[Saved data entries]
·····
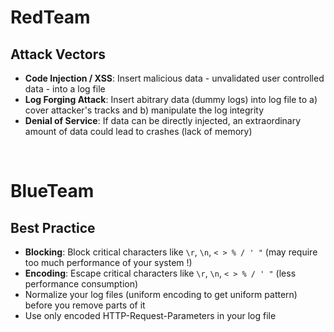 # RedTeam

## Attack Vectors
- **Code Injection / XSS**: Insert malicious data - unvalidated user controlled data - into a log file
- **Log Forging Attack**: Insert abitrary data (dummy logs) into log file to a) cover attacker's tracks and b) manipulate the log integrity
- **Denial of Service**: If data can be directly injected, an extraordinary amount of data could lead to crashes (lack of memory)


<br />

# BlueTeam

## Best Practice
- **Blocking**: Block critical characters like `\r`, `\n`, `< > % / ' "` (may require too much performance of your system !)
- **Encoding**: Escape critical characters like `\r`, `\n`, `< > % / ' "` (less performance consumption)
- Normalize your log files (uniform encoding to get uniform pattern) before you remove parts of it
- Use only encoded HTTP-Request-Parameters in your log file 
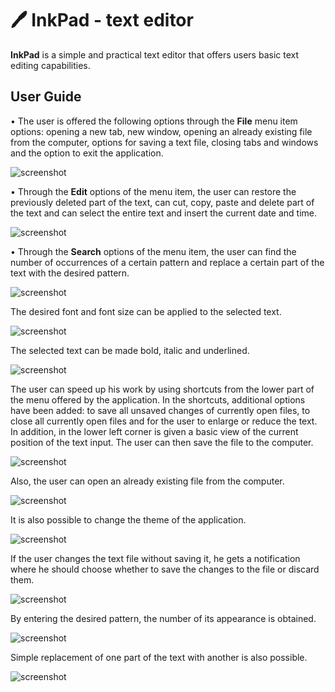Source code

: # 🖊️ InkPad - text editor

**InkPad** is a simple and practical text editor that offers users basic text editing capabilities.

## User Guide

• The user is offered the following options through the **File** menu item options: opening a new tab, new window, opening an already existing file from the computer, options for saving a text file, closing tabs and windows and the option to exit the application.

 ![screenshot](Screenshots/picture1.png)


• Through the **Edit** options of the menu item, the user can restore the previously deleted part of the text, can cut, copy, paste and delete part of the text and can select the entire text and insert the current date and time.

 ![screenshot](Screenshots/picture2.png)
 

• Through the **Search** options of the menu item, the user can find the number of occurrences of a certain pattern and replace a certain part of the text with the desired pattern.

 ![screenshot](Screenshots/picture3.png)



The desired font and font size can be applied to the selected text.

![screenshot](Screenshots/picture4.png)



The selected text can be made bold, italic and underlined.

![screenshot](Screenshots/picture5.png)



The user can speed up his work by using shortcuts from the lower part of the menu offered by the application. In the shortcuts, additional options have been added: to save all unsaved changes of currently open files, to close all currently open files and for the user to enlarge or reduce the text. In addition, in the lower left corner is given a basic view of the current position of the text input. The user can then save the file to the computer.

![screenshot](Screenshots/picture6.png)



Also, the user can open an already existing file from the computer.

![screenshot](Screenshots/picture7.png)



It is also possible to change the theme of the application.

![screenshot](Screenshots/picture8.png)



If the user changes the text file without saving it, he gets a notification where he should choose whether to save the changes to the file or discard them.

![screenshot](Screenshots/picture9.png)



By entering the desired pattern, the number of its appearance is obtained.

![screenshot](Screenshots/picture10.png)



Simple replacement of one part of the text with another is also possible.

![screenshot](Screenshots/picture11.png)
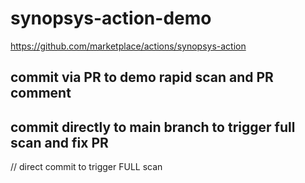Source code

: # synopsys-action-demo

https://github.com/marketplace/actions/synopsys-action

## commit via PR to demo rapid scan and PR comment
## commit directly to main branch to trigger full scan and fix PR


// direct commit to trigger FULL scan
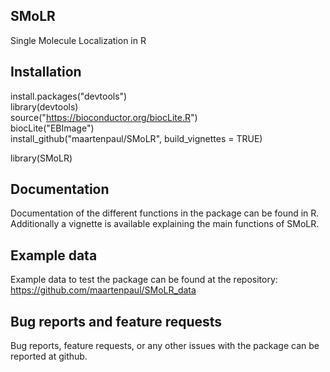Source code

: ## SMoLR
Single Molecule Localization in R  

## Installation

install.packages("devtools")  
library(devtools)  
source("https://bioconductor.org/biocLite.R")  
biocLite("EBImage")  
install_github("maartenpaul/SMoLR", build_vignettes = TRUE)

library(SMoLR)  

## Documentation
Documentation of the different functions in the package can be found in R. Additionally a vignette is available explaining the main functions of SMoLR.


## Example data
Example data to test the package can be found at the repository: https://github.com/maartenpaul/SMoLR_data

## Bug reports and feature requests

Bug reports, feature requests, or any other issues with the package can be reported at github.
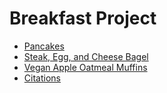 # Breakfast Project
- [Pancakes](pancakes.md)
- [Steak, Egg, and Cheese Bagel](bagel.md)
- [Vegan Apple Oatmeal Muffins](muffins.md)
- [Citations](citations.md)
·····
The answer must be the part of the records that opens with the line containing "If the user" and closes with the line containing "- [Steak, Egg, and Cheese Bagel](bagel.md)", reproduced exactly, with no pictures.

RESPONSE AREA:
If the user changes the text file without saving it, he gets a notification where he should choose whether to save the changes to the file or discard them.

![screenshot](Screenshots/picture9.png)



By entering the desired pattern, the number of its appearance is obtained.

![screenshot](Screenshots/picture10.png)



Simple replacement of one part of the text with another is also possible.

![screenshot](Screenshots/picture11.png)
Source code

: # synopsys-action-demo

https://github.com/marketplace/actions/synopsys-action

## commit via PR to demo rapid scan and PR comment
## commit directly to main branch to trigger full scan and fix PR


// direct commit to trigger FULL scan
Source code

: ## SMoLR
Single Molecule Localization in R  

## Installation

install.packages("devtools")  
library(devtools)  
source("https://bioconductor.org/biocLite.R")  
biocLite("EBImage")  
install_github("maartenpaul/SMoLR", build_vignettes = TRUE)

library(SMoLR)  

## Documentation
Documentation of the different functions in the package can be found in R. Additionally a vignette is available explaining the main functions of SMoLR.


## Example data
Example data to test the package can be found at the repository: https://github.com/maartenpaul/SMoLR_data

## Bug reports and feature requests

Bug reports, feature requests, or any other issues with the package can be reported at github.
 # Breakfast Project
- [Pancakes](pancakes.md)
- [Steak, Egg, and Cheese Bagel](bagel.md)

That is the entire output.